Yet while Ives spoke eloquently about his disappointment with the way the world is moving, he also wanted to let the casting—and the clothes—do the talking. “Here I am talking about a fashion collection when it feels like the world is crumbling around us, but it echoes what I was saying last season—that I’m going to speak to this in the way that I know how and do something that I feel proud of, even if that does not take away the terror that my friends are facing on a daily basis,” he added.

So, then, to the fashion. The starting point, Ives explained, was a meditation on the new wave of pop stars who have risen in the past year or so, and the parallels he sees with the pop boom he grew up with in the late 2000s and early 2010s. “I almost see pop music as a kind of recession indicator,” he said. “We’re living in a really great time for pop music right now, and it reminds me of being a kid and being introduced to Lady Gaga during the financial crisis.” Where last season, with its Bob Fosse overtones, offered a sense of escape to the glitz of the 1970s, this time around, Ives wanted to root everything firmly in contemporary references. “I’m a bit of a magpie, so it forced me to work in a different way,” he said. “I feel like we’re in a moment of fatigue and reference fatigue, so I tried to remove myself from that a little.”

The guiding principle for Ives was creating clothes that offered a sense of “protection.” In some cases, that was literal, such as the final look of a swishy hooded chainmail dress worn over a pair of neon knickers, or a dress covered with amulet-like mother-of-pearl paillettes that clacked down the runway. A fabulous bias-cut gown in a shocking pink silk crepe was topped with a brown chiffon overlay, and paired with the faded feathers Ives plucked from an early 20th-century burlesque fan, then placed around the model’s neck like an elegant bird with its hackles raised. And by (mostly) taking the game of pop culture Guess Who? out of the equation, he let the pieces shine in their own right. An especially brilliant spark of design wizardry came in the penultimate look, which was slathered in leather sequins Ives laser cut from discarded jackets, then hand-embroidered onto silk chiffon over the course of six weeks.

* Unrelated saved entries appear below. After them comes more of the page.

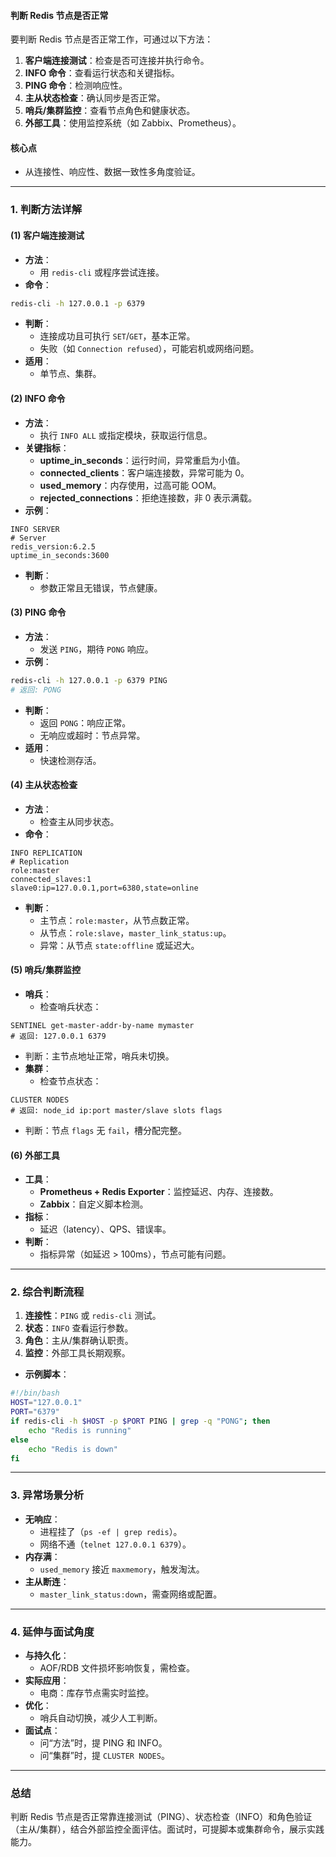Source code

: 
#### 判断 Redis 节点是否正常
要判断 Redis 节点是否正常工作，可通过以下方法：
1. **客户端连接测试**：检查是否可连接并执行命令。
2. **INFO 命令**：查看运行状态和关键指标。
3. **PING 命令**：检测响应性。
4. **主从状态检查**：确认同步是否正常。
5. **哨兵/集群监控**：查看节点角色和健康状态。
6. **外部工具**：使用监控系统（如 Zabbix、Prometheus）。

#### 核心点
- 从连接性、响应性、数据一致性多角度验证。

---

### 1. 判断方法详解
#### (1) 客户端连接测试
- **方法**：
  - 用 `redis-cli` 或程序尝试连接。
- **命令**：
```bash
redis-cli -h 127.0.0.1 -p 6379
```
- **判断**：
  - 连接成功且可执行 `SET`/`GET`，基本正常。
  - 失败（如 `Connection refused`），可能宕机或网络问题。
- **适用**：
  - 单节点、集群。

#### (2) INFO 命令
- **方法**：
  - 执行 `INFO ALL` 或指定模块，获取运行信息。
- **关键指标**：
  - **uptime_in_seconds**：运行时间，异常重启为小值。
  - **connected_clients**：客户端连接数，异常可能为 0。
  - **used_memory**：内存使用，过高可能 OOM。
  - **rejected_connections**：拒绝连接数，非 0 表示满载。
- **示例**：
```redis
INFO SERVER
# Server
redis_version:6.2.5
uptime_in_seconds:3600
```
- **判断**：
  - 参数正常且无错误，节点健康。

#### (3) PING 命令
- **方法**：
  - 发送 `PING`，期待 `PONG` 响应。
- **示例**：
```bash
redis-cli -h 127.0.0.1 -p 6379 PING
# 返回: PONG
```
- **判断**：
  - 返回 `PONG`：响应正常。
  - 无响应或超时：节点异常。
- **适用**：
  - 快速检测存活。

#### (4) 主从状态检查
- **方法**：
  - 检查主从同步状态。
- **命令**：
```redis
INFO REPLICATION
# Replication
role:master
connected_slaves:1
slave0:ip=127.0.0.1,port=6380,state=online
```
- **判断**：
  - 主节点：`role:master`，从节点数正常。
  - 从节点：`role:slave`，`master_link_status:up`。
  - 异常：从节点 `state:offline` 或延迟大。

#### (5) 哨兵/集群监控
- **哨兵**：
  - 检查哨兵状态：
```redis
SENTINEL get-master-addr-by-name mymaster
# 返回: 127.0.0.1 6379
```
  - 判断：主节点地址正常，哨兵未切换。
- **集群**：
  - 检查节点状态：
```redis
CLUSTER NODES
# 返回: node_id ip:port master/slave slots flags
```
  - 判断：节点 `flags` 无 `fail`，槽分配完整。

#### (6) 外部工具
- **工具**：
  - **Prometheus + Redis Exporter**：监控延迟、内存、连接数。
  - **Zabbix**：自定义脚本检测。
- **指标**：
  - 延迟（latency）、QPS、错误率。
- **判断**：
  - 指标异常（如延迟 > 100ms），节点可能有问题。

---

### 2. 综合判断流程
1. **连接性**：`PING` 或 `redis-cli` 测试。
2. **状态**：`INFO` 查看运行参数。
3. **角色**：主从/集群确认职责。
4. **监控**：外部工具长期观察。
- **示例脚本**：
```bash
#!/bin/bash
HOST="127.0.0.1"
PORT="6379"
if redis-cli -h $HOST -p $PORT PING | grep -q "PONG"; then
    echo "Redis is running"
else
    echo "Redis is down"
fi
```

---

### 3. 异常场景分析
- **无响应**：
  - 进程挂了（`ps -ef | grep redis`）。
  - 网络不通（`telnet 127.0.0.1 6379`）。
- **内存满**：
  - `used_memory` 接近 `maxmemory`，触发淘汰。
- **主从断连**：
  - `master_link_status:down`，需查网络或配置。

---

### 4. 延伸与面试角度
- **与持久化**：
  - AOF/RDB 文件损坏影响恢复，需检查。
- **实际应用**：
  - 电商：库存节点需实时监控。
- **优化**：
  - 哨兵自动切换，减少人工判断。
- **面试点**：
  - 问“方法”时，提 PING 和 INFO。
  - 问“集群”时，提 `CLUSTER NODES`。

---

### 总结
判断 Redis 节点是否正常靠连接测试（PING）、状态检查（INFO）和角色验证（主从/集群），结合外部监控全面评估。面试时，可提脚本或集群命令，展示实践能力。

Ives being Ives, there were still a few pop culture nods thrown in for good measure: a handful of references bubbled up over the course of our conversation, including everything from the gold shorts worn by Kylie Minogue in the “Spinning Around” video to Lady Gaga in neon Marc Jacobs on the cover of V Magazine in 2009, to the bright colors and lingerie details of Dara Allen’s styling of Addison Rae. “Pop music will never be low brow,” Ives said with a wink, quoting a well-known statement made by Gaga during one of her early The Fame-era performances.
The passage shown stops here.